You could drape yourself across the top, and then roll-flop down onto the cushions, like a sea-lion cub. The back would support timid headstands, and while you lolled upside down you could pull fluff from its deep buttons. Or—and this was what I liked best—you could burrow into the left-hand corner, safely sandbagged by the wide leather arm that came up to a seven-year-old’s chest. That’s where I sat for hours with Enid Blyton for company. In spite of all the scoldings for reading in the dark, my shoulders are still rounded from those winter afternoons.

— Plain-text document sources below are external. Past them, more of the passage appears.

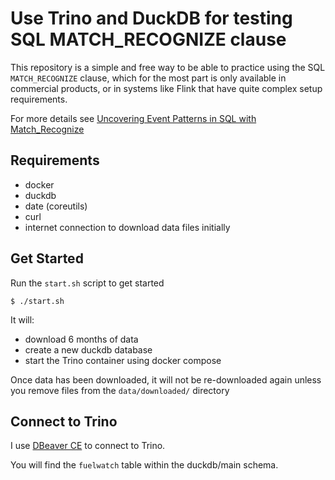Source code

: # Use Trino and DuckDB for testing SQL MATCH_RECOGNIZE clause

This repository is a simple and free way to be able to practice using the SQL `MATCH_RECOGNIZE` clause,
which for the most part is only available in commercial products, or in systems like Flink that have 
quite complex setup requirements.

For more details see [Uncovering Event Patterns in SQL with Match_Recognize](https://www.tind.au/blog/match-recognize-with-trino/)

## Requirements

- docker
- duckdb
- date (coreutils)
- curl
- internet connection to download data files initially

## Get Started

Run the `start.sh` script to get started

```
$ ./start.sh
```

It will:

- download 6 months of data
- create a new duckdb database
- start the Trino container using docker compose

Once data has been downloaded, it will not be re-downloaded again unless you remove files from the `data/downloaded/` directory

## Connect to Trino

I use [DBeaver CE](https://dbeaver.io/download/) to connect to Trino.

You will find the `fuelwatch` table within the duckdb/main schema.
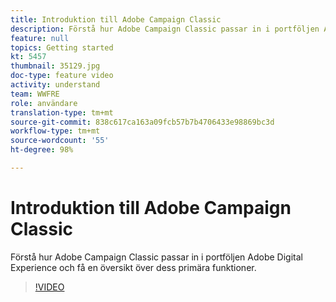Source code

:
 ```yaml
---
title: Introduktion till Adobe Campaign Classic
description: Förstå hur Adobe Campaign Classic passar in i portföljen Adobe Digital Experience och få en översikt över dess primära funktioner.
feature: null
topics: Getting started
kt: 5457
thumbnail: 35129.jpg
doc-type: feature video
activity: understand
team: WWFRE
role: användare
translation-type: tm+mt
source-git-commit: 838c617ca163a09fcb57b7b4706433e98869bc3d
workflow-type: tm+mt
source-wordcount: '55'
ht-degree: 98%

---
```



# Introduktion till Adobe Campaign Classic

Förstå hur Adobe Campaign Classic passar in i portföljen Adobe Digital Experience och få en översikt över dess primära funktioner.

>[!VIDEO](https://video.tv.adobe.com/v/35129?quality=12)
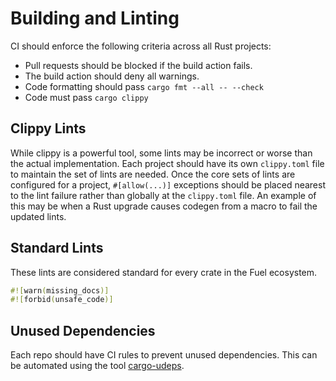 # Building and Linting

CI should enforce the following criteria across all Rust projects:

* Pull requests should be blocked if the build action fails.
* The build action should deny all warnings.
* Code formatting should pass `cargo fmt --all -- --check`
* Code must pass `cargo clippy`

## Clippy Lints

While clippy is a powerful tool, some lints may be incorrect or worse than the actual
implementation. Each project should have its own `clippy.toml` file to maintain
the set of lints are needed. Once the core sets of lints are configured for a
project, `#[allow(...)]` exceptions should be placed nearest to the lint 
failure rather than globally at the `clippy.toml` file. An example of this may
be when a Rust upgrade causes codegen from a macro to fail the updated lints.

## Standard Lints

These lints are considered standard for every crate in the Fuel ecosystem.

```rust
#![warn(missing_docs)]
#![forbid(unsafe_code)]
```

## Unused Dependencies

Each repo should have CI rules to prevent unused dependencies.
This can be automated using the tool [cargo-udeps](https://github.com/est31/cargo-udeps).
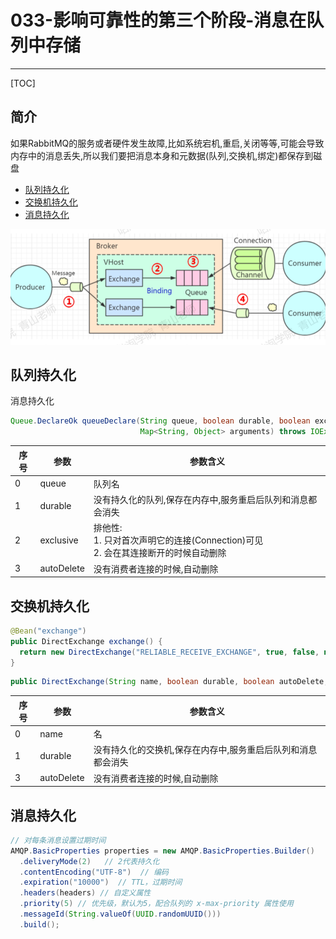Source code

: # 033-影响可靠性的第三个阶段-消息在队列中存储

---

[TOC]

## 简介

如果RabbitMQ的服务或者硬件发生故障,比如系统宕机,重启,关闭等等,可能会导致内存中的消息丢失,所以我们要把消息本身和元数据(队列,交换机,绑定)都保存到磁盘

- [队列持久化](#队列持久化)
- [交换机持久化](#交换机持久化)
- [消息持久化](#消息持久化)

![image-20201119112438108](../../../../../assets/image-20201119112438108.png)

## 队列持久化

消息持久化

```java
Queue.DeclareOk queueDeclare(String queue, boolean durable, boolean exclusive, boolean autoDelete,
                             Map<String, Object> arguments) throws IOException;
```

| 序号 | 参数       | 参数含义                                                     |
| ---- | ---------- | ------------------------------------------------------------ |
| 0    | queue      | 队列名                                                       |
| 1    | durable    | 没有持久化的队列,保存在内存中,服务重启后队列和消息都会消失   |
| 2    | exclusive  | 排他性:<br />1. 只对首次声明它的连接(Connection)可见<br />2. 会在其连接断开的时候自动删除 |
| 3    | autoDelete | 没有消费者连接的时候,自动删除                                |

## 交换机持久化

```java
@Bean("exchange")
public DirectExchange exchange() {
  return new DirectExchange("RELIABLE_RECEIVE_EXCHANGE", true, false, new HashMap<>());
}
```

```java
public DirectExchange(String name, boolean durable, boolean autoDelete, Map<String, Object> arguments) {

```

| 序号 | 参数       | 参数含义                                                     |
| ---- | ---------- | ------------------------------------------------------------ |
| 0    | name       | 名                                                           |
| 1    | durable    | 没有持久化的交换机,保存在内存中,服务重启后队列和消息都会消失 |
| 3    | autoDelete | 没有消费者连接的时候,自动删除                                |

## 消息持久化

```java
// 对每条消息设置过期时间
AMQP.BasicProperties properties = new AMQP.BasicProperties.Builder()
  .deliveryMode(2)   // 2代表持久化
  .contentEncoding("UTF-8")  // 编码
  .expiration("10000")  // TTL，过期时间
  .headers(headers) // 自定义属性
  .priority(5) // 优先级，默认为5，配合队列的 x-max-priority 属性使用
  .messageId(String.valueOf(UUID.randomUUID()))
  .build();
```

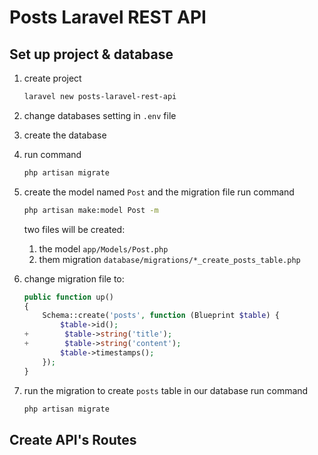 # Posts Laravel REST API

## Set up project & database

1.  create project

    ```bash
    laravel new posts-laravel-rest-api
    ```

1.  change databases setting in `.env` file
1.  create the database
1.  run command
    ```bash
    php artisan migrate
    ```
1.  create the model named `Post` and the migration file
    run command

    ```bash
    php artisan make:model Post -m
    ```

    two files will be created:

    1.  the model `app/Models/Post.php`
    1.  them migration `database/migrations/*_create_posts_table.php`

1.  change migration file to:

    ```php
    public function up()
    {
        Schema::create('posts', function (Blueprint $table) {
            $table->id();
    +        $table->string('title');
    +        $table->string('content');
            $table->timestamps();
        });
    }
    ```

1.  run the migration to create `posts` table in our database
    run command

    ```bash
    php artisan migrate
    ```

## Create API's Routes
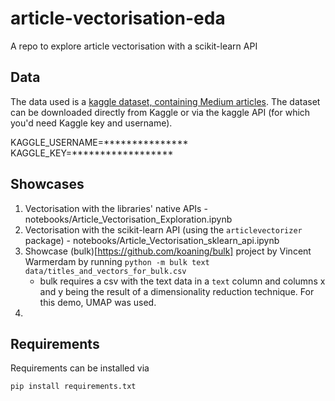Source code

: # article-vectorisation-eda
A repo to explore article vectorisation with a scikit-learn API

## Data

The data used is a [kaggle dataset, containing Medium articles](https://www.kaggle.com/datasets/fabiochiusano/medium-articles). The dataset can be downloaded directly from Kaggle or via the kaggle API (for which you'd need Kaggle key and username).

KAGGLE_USERNAME=***************
KAGGLE_KEY=******************

## Showcases

1. Vectorisation with the libraries' native APIs - notebooks/Article_Vectorisation_Exploration.ipynb
2. Vectorisation with the scikit-learn API (using the `articlevectorizer` package) - notebooks/Article_Vectorisation_sklearn_api.ipynb
3. Showcase (bulk)[https://github.com/koaning/bulk] project by Vincent Warmerdam by running `python -m bulk text data/titles_and_vectors_for_bulk.csv`
    - bulk requires a csv with the text data in a `text` column and columns x and y being the result of a dimensionality reduction technique. For this demo, UMAP was used.
4. 
## Requirements

Requirements can be installed via 
```
pip install requirements.txt
```
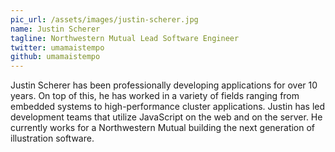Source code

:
 ```yaml
---
pic_url: /assets/images/justin-scherer.jpg
name: Justin Scherer
tagline: Northwestern Mutual Lead Software Engineer
twitter: umamaistempo
github: umamaistempo
---
```


Justin Scherer has been professionally developing applications for over 10 years. On top of this, he has worked in a variety of fields ranging from embedded systems to high-performance cluster applications. Justin has led development teams that utilize JavaScript on the web and on the server. He currently works for a Northwestern Mutual building the next generation of illustration software.

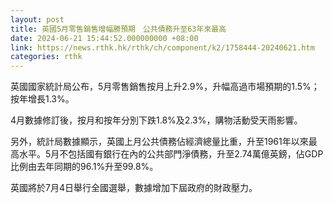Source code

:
 ```yaml
---
layout: post
title: 英國5月零售銷售增幅勝預期　公共債務升至63年來最高
date: 2024-06-21 15:44:52.000000000 +08:00
link: https://news.rthk.hk/rthk/ch/component/k2/1758444-20240621.htm
categories: rthk
---
```


英國國家統計局公布，5月零售銷售按月上升2.9%，升幅高過市場預期的1.5%；按年增長1.3%。

4月數據修訂後，按月和按年分別下跌1.8%及2.3%，購物活動受天雨影響。

另外，統計局數據顯示，英國上月公共債務佔經濟總量比重，升至1961年以來最高水平。5月不包括國有銀行在內的公共部門淨債務，升至2.74萬億英鎊，佔GDP比例由去年同期的96.1%升至99.8%。

英國將於7月4日舉行全國選舉，數據增加下屆政府的財政壓力。
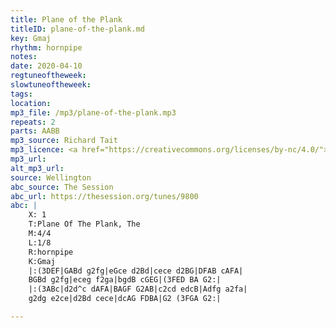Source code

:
 ```yaml
---
title: Plane of the Plank
titleID: plane-of-the-plank.md
key: Gmaj
rhythm: hornpipe
notes: 
date: 2020-04-10
regtuneoftheweek: 
slowtuneoftheweek: 
tags: 
location: 
mp3_file: /mp3/plane-of-the-plank.mp3
repeats: 2
parts: AABB
mp3_source: Richard Tait
mp3_licence: <a href="https://creativecommons.org/licenses/by-nc/4.0/">CC-BY-NC-4.0</a>
mp3_url: 
alt_mp3_url: 
source: Wellington
abc_source: The Session
abc_url: https://thesession.org/tunes/9800
abc: |
    X: 1
    T:Plane Of The Plank, The
    M:4/4
    L:1/8
    R:hornpipe
    K:Gmaj
    |:(3DEF|GABd g2fg|eGce d2Bd|cece d2BG|DFAB cAFA|
    BGBd g2fg|eceg f2ga|bgdB cGEG|(3FED BA G2:|
    |:(3ABc|d2d^c dAFA|BAGF G2AB|c2cd edcB|Adfg a2fa|
    g2dg e2ce|d2Bd cece|dcAG FDBA|G2 (3FGA G2:|

---
```

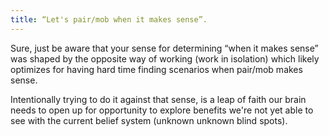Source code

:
 ```yaml
---
title: “Let's pair/mob when it makes sense”.
---
```

Sure, just be aware that your sense for determining “when it makes sense” was shaped by the opposite way of working (work in isolation) which likely optimizes for having hard time finding scenarios when pair/mob makes sense.

Intentionally trying to do it against that sense, is a leap of faith our brain needs to open up for opportunity to explore benefits we're not yet able to see with the current belief system (unknown unknown blind spots).
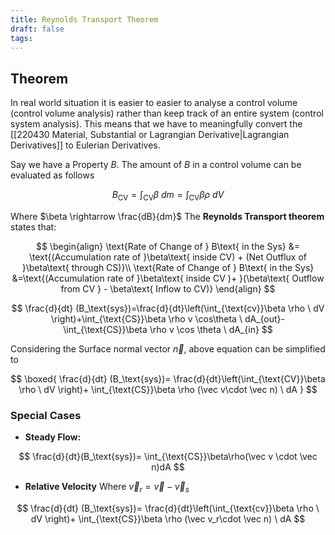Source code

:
 ```yaml
---
title: Reynolds Transport Theorem
draft: false
tags:
---
```

  
## Theorem
In real world situation it is easier to easier to analyse a control volume (control volume analysis) rather than keep track of an entire system (control system analysis). This means that we have to meaningfully convert the [[220430 Material, Substantial or Lagrangian Derivative|Lagrangian Derivatives]] to Eulerian Derivatives. 

Say we have a Property $B$. The amount of $B$ in a control volume can be evaluated as follows

$$
B_{\text{CV}}=\int_{\text{CV}} \beta\ dm =\int_{\text{CV}} \beta\rho \ dV
$$

Where $\beta \rightarrow \frac{dB}{dm}$ 
The **Reynolds Transport theorem** states that: 

$$
\begin{align}
\text{Rate of Change of } B\text{ in the Sys} &= \text{(Accumulation rate of }\beta\text{ inside CV) + (Net Outflux of }\beta\text{ through CS)}\\
\text{Rate of Change of } B\text{ in the Sys} &=\text{(Accumulation rate of }\beta\text{ inside CV )+ }(\beta\text{ Outflow from CV } - \beta\text{ Inflow to CV)}
\end{align}
$$


$$
\frac{d}{dt}
(B_\text{sys})=\frac{d}{dt}\left(\int_{\text{cv}}\beta \rho \ dV \right)+\int_{\text{CS}}\beta \rho v \cos\theta  \ dA_{out}-\int_{\text{CS}}\beta \rho v \cos \theta \ dA_{in}
$$

Considering the Surface normal vector $\vec n$, above equation can be simplified to

$$
\boxed{
\frac{d}{dt}
(B_\text{sys})=
\frac{d}{dt}\left(\int_{\text{CV}}\beta \rho \ dV \right)+ 
\int_{\text{CS}}\beta \rho (\vec v\cdot \vec n)  \ dA
}
$$

### Special Cases
- **Steady Flow:**
	
$$
\frac{d}{dt}(B_\text{sys})= \int_{\text{CS}}\beta\rho(\vec v \cdot \vec n)dA
$$

- **Relative Velocity**
Where $\vec v_r = \vec v - \vec v_s$ 

$$
\frac{d}{dt}
(B_\text{sys})=
\frac{d}{dt}\left(\int_{\text{cv}}\beta \rho \ dV \right)+ 
\int_{\text{CS}}\beta \rho (\vec v_r\cdot \vec n)  \ dA
$$



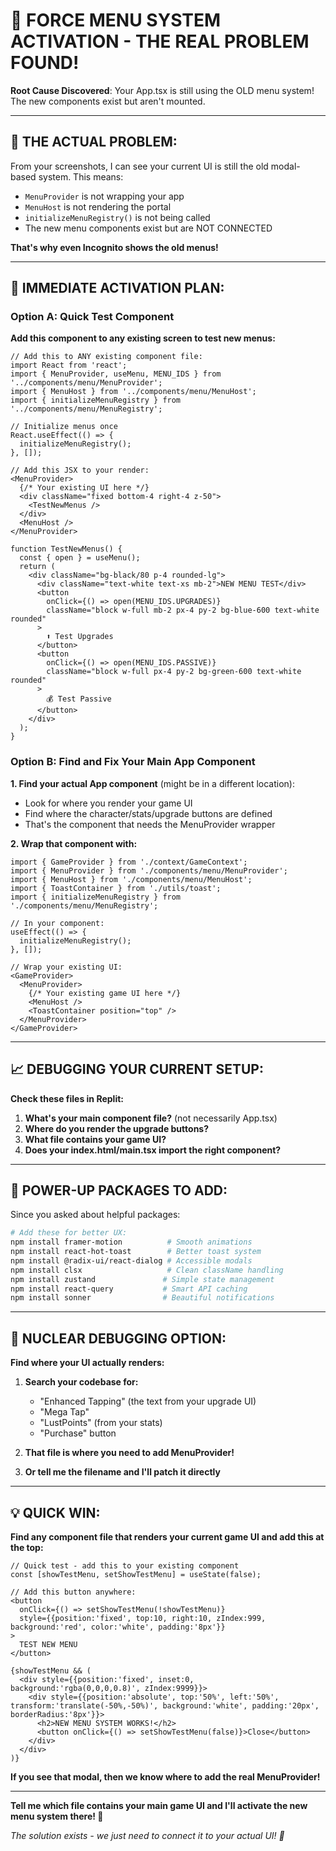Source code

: # 🚨 **FORCE MENU SYSTEM ACTIVATION - THE REAL PROBLEM FOUND!**

**Root Cause Discovered**: Your App.tsx is still using the OLD menu system! The new components exist but aren't mounted.

---

## 🎯 **THE ACTUAL PROBLEM:**

From your screenshots, I can see your current UI is still the old modal-based system. This means:
- `MenuProvider` is not wrapping your app
- `MenuHost` is not rendering the portal
- `initializeMenuRegistry()` is not being called
- The new menu components exist but are NOT CONNECTED

**That's why even Incognito shows the old menus!**

---

## 🚀 **IMMEDIATE ACTIVATION PLAN:**

### **Option A: Quick Test Component** 
**Add this component to any existing screen to test new menus:**

```tsx
// Add this to ANY existing component file:
import React from 'react';
import { MenuProvider, useMenu, MENU_IDS } from '../components/menu/MenuProvider';
import { MenuHost } from '../components/menu/MenuHost';
import { initializeMenuRegistry } from '../components/menu/MenuRegistry';

// Initialize menus once
React.useEffect(() => {
  initializeMenuRegistry();
}, []);

// Add this JSX to your render:
<MenuProvider>
  {/* Your existing UI here */}
  <div className="fixed bottom-4 right-4 z-50">
    <TestNewMenus />
  </div>
  <MenuHost />
</MenuProvider>

function TestNewMenus() {
  const { open } = useMenu();
  return (
    <div className="bg-black/80 p-4 rounded-lg">
      <div className="text-white text-xs mb-2">NEW MENU TEST</div>
      <button 
        onClick={() => open(MENU_IDS.UPGRADES)}
        className="block w-full mb-2 px-4 py-2 bg-blue-600 text-white rounded"
      >
        ⬆️ Test Upgrades
      </button>
      <button 
        onClick={() => open(MENU_IDS.PASSIVE)}
        className="block w-full px-4 py-2 bg-green-600 text-white rounded"
      >
        💰 Test Passive
      </button>
    </div>
  );
}
```

### **Option B: Find and Fix Your Main App Component**

**1. Find your actual App component** (might be in a different location):
- Look for where you render your game UI
- Find where the character/stats/upgrade buttons are defined
- That's the component that needs the MenuProvider wrapper

**2. Wrap that component with:**
```tsx
import { GameProvider } from './context/GameContext';
import { MenuProvider } from './components/menu/MenuProvider';
import { MenuHost } from './components/menu/MenuHost';
import { ToastContainer } from './utils/toast';
import { initializeMenuRegistry } from './components/menu/MenuRegistry';

// In your component:
useEffect(() => {
  initializeMenuRegistry();
}, []);

// Wrap your existing UI:
<GameProvider>
  <MenuProvider>
    {/* Your existing game UI here */}
    <MenuHost />
    <ToastContainer position="top" />
  </MenuProvider>
</GameProvider>
```

---

## 📈 **DEBUGGING YOUR CURRENT SETUP:**

**Check these files in Replit:**
1. **What's your main component file?** (not necessarily App.tsx)
2. **Where do you render the upgrade buttons?** 
3. **What file contains your game UI?**
4. **Does your index.html/main.tsx import the right component?**

---

## 🚀 **POWER-UP PACKAGES TO ADD:**

Since you asked about helpful packages:

```bash
# Add these for better UX:
npm install framer-motion          # Smooth animations
npm install react-hot-toast        # Better toast system
npm install @radix-ui/react-dialog # Accessible modals
npm install clsx                   # Clean className handling
npm install zustand               # Simple state management
npm install react-query           # Smart API caching
npm install sonner                # Beautiful notifications
```

---

## 🎯 **NUCLEAR DEBUGGING OPTION:**

**Find where your UI actually renders:**

1. **Search your codebase for:**
   - "Enhanced Tapping" (the text from your upgrade UI)
   - "Mega Tap" 
   - "LustPoints" (from your stats)
   - "Purchase" button

2. **That file is where you need to add MenuProvider!**

3. **Or tell me the filename and I'll patch it directly**

---

## 💡 **QUICK WIN:**

**Find any component file that renders your current game UI and add this at the top:**

```tsx
// Quick test - add this to your existing component
const [showTestMenu, setShowTestMenu] = useState(false);

// Add this button anywhere:
<button 
  onClick={() => setShowTestMenu(!showTestMenu)}
  style={{position:'fixed', top:10, right:10, zIndex:999, background:'red', color:'white', padding:'8px'}}
>
  TEST NEW MENU
</button>

{showTestMenu && (
  <div style={{position:'fixed', inset:0, background:'rgba(0,0,0,0.8)', zIndex:9999}}>
    <div style={{position:'absolute', top:'50%', left:'50%', transform:'translate(-50%,-50%)', background:'white', padding:'20px', borderRadius:'8px'}}>
      <h2>NEW MENU SYSTEM WORKS!</h2>
      <button onClick={() => setShowTestMenu(false)}>Close</button>
    </div>
  </div>
)}
```

**If you see that modal, then we know where to add the real MenuProvider!**

---

**Tell me which file contains your main game UI and I'll activate the new menu system there! 🎯**

*The solution exists - we just need to connect it to your actual UI! 🔌*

I read about The Enchanted Forest and The Wishing Chair. “Mollie and Peter have a thrilling secret. The chair in their playroom is a magic Wishing Chair. When they sit in it and wish, it grows wings and takes them on lots of exciting adventures.” When they finished their adventures, I’d start the books again, chewing strips of the pulpy paper as I went.

My grown-up sofas have not been squashy. I own two: both built for two, and neither built for lounging. Over the last year, it began to occur to me that I live alone, and that I might like to lounge once in a while. A chair arose in answer. It would have arm rests broad enough to balance notebooks and cups of tea; low enough to keep my typing elbows free; soft enough to pad my bony arms. There would be a place to drape my legs. When I sat down each evening, the chair would remember me like an old lover. From this chair, I could gaze out at Twin Peaks and the Golden Gate Bridge, or watch a whole season of Six Feet Under in a single weekend. It would grow wings and fly me to the woods to talk to pixies when things got rough.

I tried out friends’ favorite chairs: La-Z-Boys and Saarinen wombs; Jennifer Leather and IKEA. Either they looked good or they felt good. Then Keith let me sit in his vintage Eames lounger. He claimed it was the best chair for nursing, though he lacked the boobs to be convincing. Still, the old baseball mitt was a comforting cradle, and it was the first seat in years that made me want to reach for an Enid Blyton. (In chairs, as in music, my tastes are those of a middle-aged man.) I dug out Charles and Ray Eames’s exasperated letter to Henry Ford, and remembered how likeable they were.

I started to type their name into Craigslist every few days; another idle surfing tic. There was a lot of junk. Like “web 2.0,” “eames” is now a code for raising cash. Every swindler with a particle-board bookcase adds “eames herman miller midcentury” just to bump the search results. After eight months I found Truong’s ad for an Eames lounger, several days after he’d posted it. I guessed it was gone, but a few days later I got a terse reply. The first guy had flaked. He would show the chair to the next three people at 10am on Wednesday, and the first one with cash could take it. I explained that I had the cash, but had to be at work at 10. After several exchanges, he relented, and let me come early.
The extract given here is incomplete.